State Key Laboratory of Infectious Disease Prevention and Control (SKLID), National Center for AIDS/STD Control (NCAIDS) and Prevention, Chinese Center for Disease Control and Prevention (China CDC), Collaborative Innovation Center for Diagnosis and Treatment of Infectious Diseases, Beijing, China.
Weifang Medical University, Weifang, Shandong Province, China.
Sci Rep. 2018 Feb 21;8(1):3431. doi: 10.1038/s41598-018-21791-2.
Early antiretroviral therapy (ART) initiation is a recommended public health approach for the prevention of HIV-1 transmission. In this cohort study, we included 13132 serodiscordant couples. ART was initiated for patients with CD4+ T cell counts less than 200 cells/uL, 350 cells/uL, and 500 cells/uL respectively. This divided the ART treated couples into three groups. Univariate and multivariate intention-to-treat analyses were performed to examine the association between the study groups. Early-ART initiation was associated with a 45% lower risk of partner infection than was late-ART initiation (AHR 0.55, 95% CI, 0.37-0.81). Mid-ART initiation was associated with a 39% lower risk of partner infection than was late-ART initiation (AHR 0.61, 95% CI, 0.48-0.78). However, the risk reduction between the early and mid-ART groups was not significant. Drug compliance (AHR 1.55, 95% CI 1.03-2.35) and increased baseline viral load (AHR 1.41, 95% CI 1.33-1.51) were associated with an increased risk of infections among partners in the treatment. Prevention of HIV transmission as a result of early ART initiation was feasible on national and regional scales; however, many factors, such as the motivation to commence ART, adherence, and attrition, may affect the impact of this strategy in programmatic settings.

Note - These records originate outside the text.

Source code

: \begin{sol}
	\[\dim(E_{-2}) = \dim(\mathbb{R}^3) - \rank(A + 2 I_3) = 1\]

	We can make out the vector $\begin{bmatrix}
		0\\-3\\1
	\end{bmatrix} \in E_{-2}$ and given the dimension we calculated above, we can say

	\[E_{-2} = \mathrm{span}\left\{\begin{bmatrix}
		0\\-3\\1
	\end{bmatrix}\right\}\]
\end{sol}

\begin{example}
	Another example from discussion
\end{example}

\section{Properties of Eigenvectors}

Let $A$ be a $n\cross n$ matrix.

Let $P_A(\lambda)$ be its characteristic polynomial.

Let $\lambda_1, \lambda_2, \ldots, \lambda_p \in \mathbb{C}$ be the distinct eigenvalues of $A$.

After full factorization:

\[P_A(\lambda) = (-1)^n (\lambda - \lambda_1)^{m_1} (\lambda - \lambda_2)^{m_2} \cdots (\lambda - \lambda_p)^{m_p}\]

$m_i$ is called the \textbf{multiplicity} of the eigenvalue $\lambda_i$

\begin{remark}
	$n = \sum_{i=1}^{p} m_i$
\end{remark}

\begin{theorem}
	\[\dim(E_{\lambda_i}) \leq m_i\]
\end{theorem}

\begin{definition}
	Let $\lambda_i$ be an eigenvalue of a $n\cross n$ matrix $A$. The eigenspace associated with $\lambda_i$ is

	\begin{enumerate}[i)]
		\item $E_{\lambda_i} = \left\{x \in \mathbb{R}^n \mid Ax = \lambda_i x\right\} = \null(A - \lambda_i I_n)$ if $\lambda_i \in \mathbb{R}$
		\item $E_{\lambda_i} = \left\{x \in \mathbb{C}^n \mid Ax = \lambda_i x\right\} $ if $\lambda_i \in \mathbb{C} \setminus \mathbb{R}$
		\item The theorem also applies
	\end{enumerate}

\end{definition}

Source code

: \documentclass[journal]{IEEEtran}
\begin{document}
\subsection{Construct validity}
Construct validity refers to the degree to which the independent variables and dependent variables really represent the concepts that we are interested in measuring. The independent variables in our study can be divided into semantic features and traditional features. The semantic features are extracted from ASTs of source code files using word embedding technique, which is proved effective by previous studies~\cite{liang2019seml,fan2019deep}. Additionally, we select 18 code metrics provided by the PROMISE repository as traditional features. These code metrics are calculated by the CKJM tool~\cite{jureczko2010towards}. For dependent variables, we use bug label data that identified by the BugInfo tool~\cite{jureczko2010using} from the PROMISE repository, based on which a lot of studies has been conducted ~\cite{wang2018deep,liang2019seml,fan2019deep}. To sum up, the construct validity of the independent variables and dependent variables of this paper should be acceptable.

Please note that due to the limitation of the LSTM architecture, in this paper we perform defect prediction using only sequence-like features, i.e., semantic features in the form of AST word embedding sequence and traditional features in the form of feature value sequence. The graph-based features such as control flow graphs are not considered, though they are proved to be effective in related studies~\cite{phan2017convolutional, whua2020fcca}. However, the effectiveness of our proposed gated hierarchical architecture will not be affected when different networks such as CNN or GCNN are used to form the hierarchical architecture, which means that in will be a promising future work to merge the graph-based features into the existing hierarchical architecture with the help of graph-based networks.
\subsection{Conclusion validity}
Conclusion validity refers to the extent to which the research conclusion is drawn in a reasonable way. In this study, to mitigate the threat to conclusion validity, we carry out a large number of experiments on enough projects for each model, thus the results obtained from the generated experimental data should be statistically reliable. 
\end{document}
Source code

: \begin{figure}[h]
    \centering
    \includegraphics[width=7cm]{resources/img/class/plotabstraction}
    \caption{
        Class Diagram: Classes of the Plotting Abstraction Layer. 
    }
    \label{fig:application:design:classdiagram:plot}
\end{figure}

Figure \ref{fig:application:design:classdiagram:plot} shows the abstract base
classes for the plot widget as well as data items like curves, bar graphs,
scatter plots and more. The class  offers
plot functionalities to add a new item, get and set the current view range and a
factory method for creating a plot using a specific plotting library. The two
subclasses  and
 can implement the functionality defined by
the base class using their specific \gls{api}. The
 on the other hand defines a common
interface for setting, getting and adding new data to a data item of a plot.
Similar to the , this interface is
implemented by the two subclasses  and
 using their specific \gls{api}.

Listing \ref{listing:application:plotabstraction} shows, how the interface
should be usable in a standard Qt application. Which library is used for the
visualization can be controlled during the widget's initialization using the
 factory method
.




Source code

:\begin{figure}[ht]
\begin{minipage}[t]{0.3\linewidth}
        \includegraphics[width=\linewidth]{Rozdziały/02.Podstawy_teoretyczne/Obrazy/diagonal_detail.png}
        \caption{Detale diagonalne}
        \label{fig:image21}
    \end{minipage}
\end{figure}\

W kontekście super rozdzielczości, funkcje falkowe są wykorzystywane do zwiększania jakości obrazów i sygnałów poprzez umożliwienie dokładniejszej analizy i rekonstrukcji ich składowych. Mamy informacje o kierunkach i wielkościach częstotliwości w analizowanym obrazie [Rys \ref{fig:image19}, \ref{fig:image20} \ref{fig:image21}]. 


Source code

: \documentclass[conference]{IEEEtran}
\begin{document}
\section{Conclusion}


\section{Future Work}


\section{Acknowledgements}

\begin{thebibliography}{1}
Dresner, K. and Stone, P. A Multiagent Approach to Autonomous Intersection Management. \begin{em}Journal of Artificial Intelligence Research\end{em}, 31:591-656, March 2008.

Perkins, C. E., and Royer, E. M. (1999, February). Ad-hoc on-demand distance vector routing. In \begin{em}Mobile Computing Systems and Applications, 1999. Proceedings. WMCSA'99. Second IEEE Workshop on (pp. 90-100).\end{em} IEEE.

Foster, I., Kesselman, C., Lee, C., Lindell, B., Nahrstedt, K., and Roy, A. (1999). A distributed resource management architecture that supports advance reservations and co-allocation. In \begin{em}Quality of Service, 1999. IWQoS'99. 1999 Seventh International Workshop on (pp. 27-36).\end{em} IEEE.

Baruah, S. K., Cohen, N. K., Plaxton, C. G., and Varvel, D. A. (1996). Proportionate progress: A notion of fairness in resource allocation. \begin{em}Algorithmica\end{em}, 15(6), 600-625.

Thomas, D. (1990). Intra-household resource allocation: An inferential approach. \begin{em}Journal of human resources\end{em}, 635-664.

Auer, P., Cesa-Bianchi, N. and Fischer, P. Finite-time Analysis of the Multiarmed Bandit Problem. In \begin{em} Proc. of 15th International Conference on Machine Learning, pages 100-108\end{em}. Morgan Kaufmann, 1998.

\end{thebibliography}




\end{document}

早期抗逆转录病毒治疗(ART)的启动是预防 HIV-1 传播的一种推荐的公共卫生方法。在这项队列研究中,我们纳入了 13132 对血清不一致的夫妇。ART 分别为 CD4+T 细胞计数<200 个/uL、350 个/uL 和 500 个/uL 的患者启动。这将接受 ART 治疗的夫妇分为三组。进行单变量和多变量意向治疗分析,以研究组之间的关联。早期 ART 启动与晚期 ART 启动相比,伴侣感染的风险降低 45%(调整危险比 AHR 0.55,95%可信区间,0.37-0.81)。中期 ART 启动与晚期 ART 启动相比,伴侣感染的风险降低 39%(AHR 0.61,95%CI,0.48-0.78)。然而,早期和中期 ART 组之间的风险降低没有显著差异。药物依从性(AHR 1.55,95%可信区间 1.03-2.35)和基线病毒载量增加(AHR 1.41,95%可信区间 1.33-1.51)与治疗中伴侣感染风险增加相关。早期 ART 启动可在国家和地区范围内实现预防 HIV 传播的目标;然而,许多因素,如开始 ART 的动机、依从性和流失,可能会影响该策略在规划环境中的影响。